Input records ▸
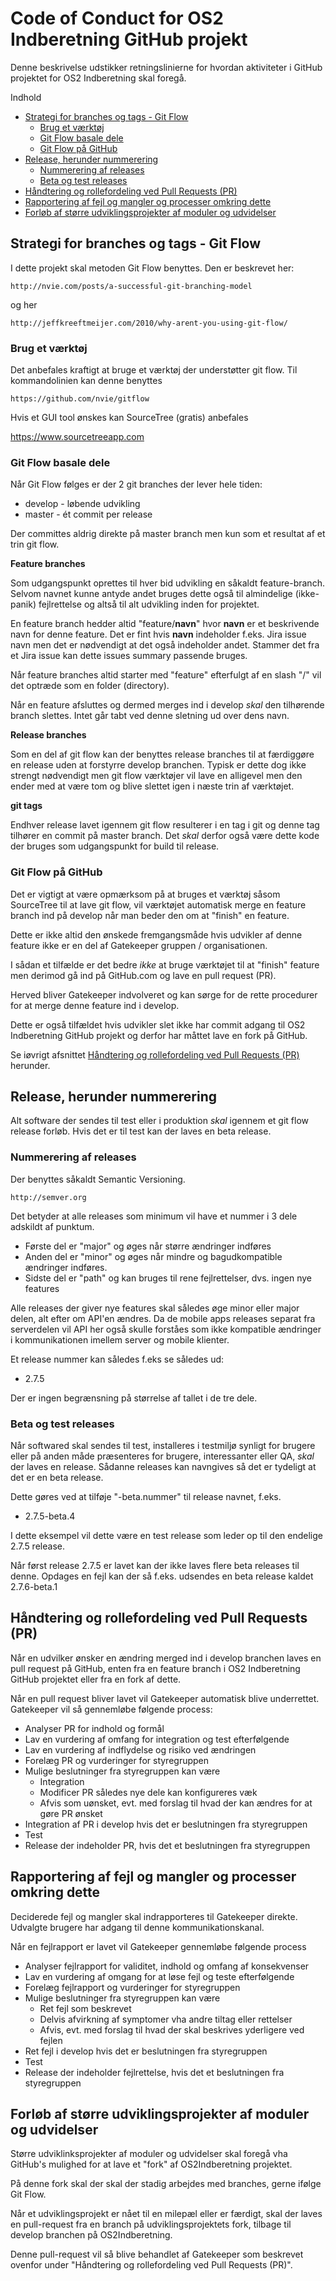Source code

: # Code of Conduct for OS2 Indberetning GitHub projekt

Denne beskrivelse udstikker retningslinierne for hvordan aktiviteter i GitHub projektet for OS2 Indberetning skal foregå.

Indhold
<!-- TOC depthFrom:2 depthTo:6 withLinks:1 updateOnSave:1 orderedList:0 -->

- [Strategi for branches og tags - Git Flow](#strategi-for-branches-og-tags-git-flow)
	- [Brug et værktøj](#brug-et-vrktj)
	- [Git Flow basale dele](#git-flow-basale-dele)
	- [Git Flow på GitHub](#git-flow-p-github)
- [Release, herunder nummerering](#release-herunder-nummerering)
	- [Nummerering af releases](#nummerering-af-releases)
	- [Beta og test releases](#beta-og-test-releases)
- [Håndtering og rollefordeling ved Pull Requests (PR)](#hndtering-og-rollefordeling-ved-pull-requests-pr)
- [Rapportering af fejl og mangler og processer omkring dette](#rapportering-af-fejl-og-mangler-og-processer-omkring-dette)
- [Forløb af større udviklingsprojekter af moduler og udvidelser](#forlb-af-strre-udviklingsprojekter-af-moduler-og-udvidelser)

<!-- /TOC -->

## Strategi for branches og tags - Git Flow

I dette projekt skal metoden Git Flow benyttes. Den er beskrevet her:

    http://nvie.com/posts/a-successful-git-branching-model

og her

    http://jeffkreeftmeijer.com/2010/why-arent-you-using-git-flow/

### Brug et værktøj

Det anbefales kraftigt at bruge et værktøj der understøtter git flow. Til kommandolinien kan denne benyttes

    https://github.com/nvie/gitflow

Hvis et GUI tool ønskes kan SourceTree (gratis) anbefales

https://www.sourcetreeapp.com

### Git Flow basale dele

Når Git Flow følges er der 2 git branches der lever hele tiden:
* develop - løbende udvikling
* master - ét commit per release

Der committes aldrig direkte på master branch men kun som et resultat af et trin git flow.

**Feature branches**

Som udgangspunkt oprettes til hver bid udvikling en såkaldt feature-branch. Selvom navnet kunne antyde andet bruges dette også til almindelige (ikke-panik) fejlrettelse og altså til alt udvikling inden for projektet.

En feature branch hedder altid "feature/**navn**" hvor **navn** er et beskrivende navn for denne feature. Det er fint hvis **navn** indeholder f.eks. Jira issue navn men det er nødvendigt at det også indeholder andet. Stammer det fra et Jira issue kan dette issues summary passende bruges.

Når feature branches altid starter med "feature" efterfulgt af en slash "/" vil det optræde som en folder (directory).

Når en feature afsluttes og dermed merges ind i develop *skal* den tilhørende branch slettes. Intet går tabt ved denne sletning ud over dens navn.

**Release branches**

Som en del af git flow kan der benyttes release branches til at færdiggøre en release uden at forstyrre develop branchen. Typisk er dette dog ikke strengt nødvendigt men git flow værktøjer vil lave en alligevel men den ender med at være tom og blive slettet igen i næste trin af værktøjet.

**git tags**

Endhver release lavet igennem git flow resulterer i en tag i git og denne tag tilhører en commit på master branch. Det *skal* derfor også være dette kode der bruges som udgangspunkt for build til release.

### Git Flow på GitHub

Det er vigtigt at være opmærksom på at bruges et værktøj såsom SourceTree til at lave git flow, vil værktøjet automatisk merge en feature branch ind på develop når man beder den om at "finish" en feature.

Dette er ikke altid den ønskede fremgangsmåde hvis udvikler af denne feature ikke er en del af Gatekeeper gruppen / organisationen.

I sådan et tilfælde er det bedre *ikke* at bruge værktøjet til at "finish" feature men derimod gå ind på GitHub.com og lave en pull request (PR).

Herved bliver Gatekeeper indvolveret og kan sørge for de rette procedurer for at merge denne feature ind i develop.

Dette er også tilfældet hvis udvikler slet ikke har commit adgang til OS2 Indberetning GitHub projekt og derfor har måttet lave en fork på GitHub.

Se iøvrigt afsnittet [Håndtering og rollefordeling ved Pull Requests (PR)](#hndtering-og-rollefordeling-ved-pull-requests-pr) herunder.

## Release, herunder nummerering

Alt software der sendes til test eller i produktion *skal* igennem et git flow release forløb. Hvis det er til test kan der laves en beta release.

### Nummerering af releases

Der benyttes såkaldt Semantic Versioning.

    http://semver.org

Det betyder at alle releases som minimum vil have et nummer i 3 dele adskildt af punktum.
* Første del er "major" og øges når større ændringer indføres
* Anden del er "minor" og øges når mindre og bagudkompatible ændringer indføres.
* Sidste del er "path" og kan bruges til rene fejlrettelser, dvs. ingen nye features

Alle releases der giver nye features skal således øge minor eller major delen, alt efter om API'en ændres. Da de mobile apps releases separat fra serverdelen vil API her også skulle forståes som ikke kompatible ændringer i kommunikationen imellem server og mobile klienter.

Et release nummer kan således f.eks se således ud:
* 2.7.5

Der er ingen begrænsning på størrelse af tallet i de tre dele.

### Beta og test releases

Når softwared skal sendes til test, installeres i testmiljø synligt for brugere eller på anden måde præsenteres for brugere, interessanter eller QA, *skal* der laves en release. Sådanne releases kan navngives så det er tydeligt at det er en beta release.

Dette gøres ved at tilføje "-beta.nummer" til release navnet, f.eks.
* 2.7.5-beta.4

I dette eksempel vil dette være en test release som leder op til den endelige 2.7.5 release.

Når først release 2.7.5 er lavet kan der ikke laves flere beta releases til denne. Opdages en fejl kan der så f.eks. udsendes en beta release kaldet 2.7.6-beta.1


## Håndtering og rollefordeling ved Pull Requests (PR)

Når en udvilker ønsker en ændring merged ind i develop branchen laves en pull request på GitHub, enten fra en feature branch i OS2 Indberetning GitHub projektet eller fra en fork af dette.

Når en pull request bliver lavet vil Gatekeeper automatisk blive underrettet. Gatekeeper vil så gennemløbe følgende process:
* Analyser PR for indhold og formål
* Lav en vurdering af omfang for integration og test efterfølgende
* Lav en vurdering af indflydelse og risiko ved ændringen
* Forelæg PR og vurderinger for styregruppen
* Mulige beslutninger fra styregruppen kan være
  - Integration
  - Modificer PR således nye dele kan konfigureres væk
  - Afvis som uønsket, evt. med forslag til hvad der kan ændres for at gøre PR ønsket
* Integration af PR i develop hvis det er beslutningen fra styregruppen
* Test
* Release der indeholder PR, hvis det et beslutningen fra styregruppen

## Rapportering af fejl og mangler og processer omkring dette

Deciderede fejl og mangler skal indrapporteres til Gatekeeper direkte. Udvalgte brugere har adgang til denne kommunikationskanal.

Når en fejlrapport er lavet vil Gatekeeper gennemløbe følgende process
* Analyser fejlrapport for validitet, indhold og omfang af konsekvenser
* Lav en vurdering af omgang for at løse fejl og teste efterfølgende
* Forelæg fejlrapport og vurderinger for styregruppen
* Mulige beslutninger fra styregruppen kan være
    - Ret fejl som beskrevet
    - Delvis afvirkning af symptomer vha andre tiltag eller rettelser
    - Afvis, evt. med forslag til hvad der skal beskrives yderligere ved fejlen
* Ret fejl i develop hvis det er beslutningen fra styregruppen
* Test
* Release der indeholder fejlrettelse, hvis det et beslutningen fra styregruppen

## Forløb af større udviklingsprojekter af moduler og udvidelser

Større udviklinksprojekter af moduler og udvidelser skal foregå vha GitHub's mulighed for at lave et "fork" af OS2Indberetning projektet.

På denne fork skal der skal der stadig arbejdes med branches, gerne ifølge Git Flow.

Når et udviklingsprojekt er nået til en milepæl eller er færdigt, skal der laves en pull-request fra en branch på udviklingsprojektets fork, tilbage til develop branchen på OS2Indberetning.

Denne pull-request vil så blive behandlet af Gatekeeper som beskrevet ovenfor under "Håndtering og rollefordeling ved Pull Requests (PR)".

What the task asks ▸
Please count the lines in the material above that hold "indeholder", and state only the number.

Answer section ▸
3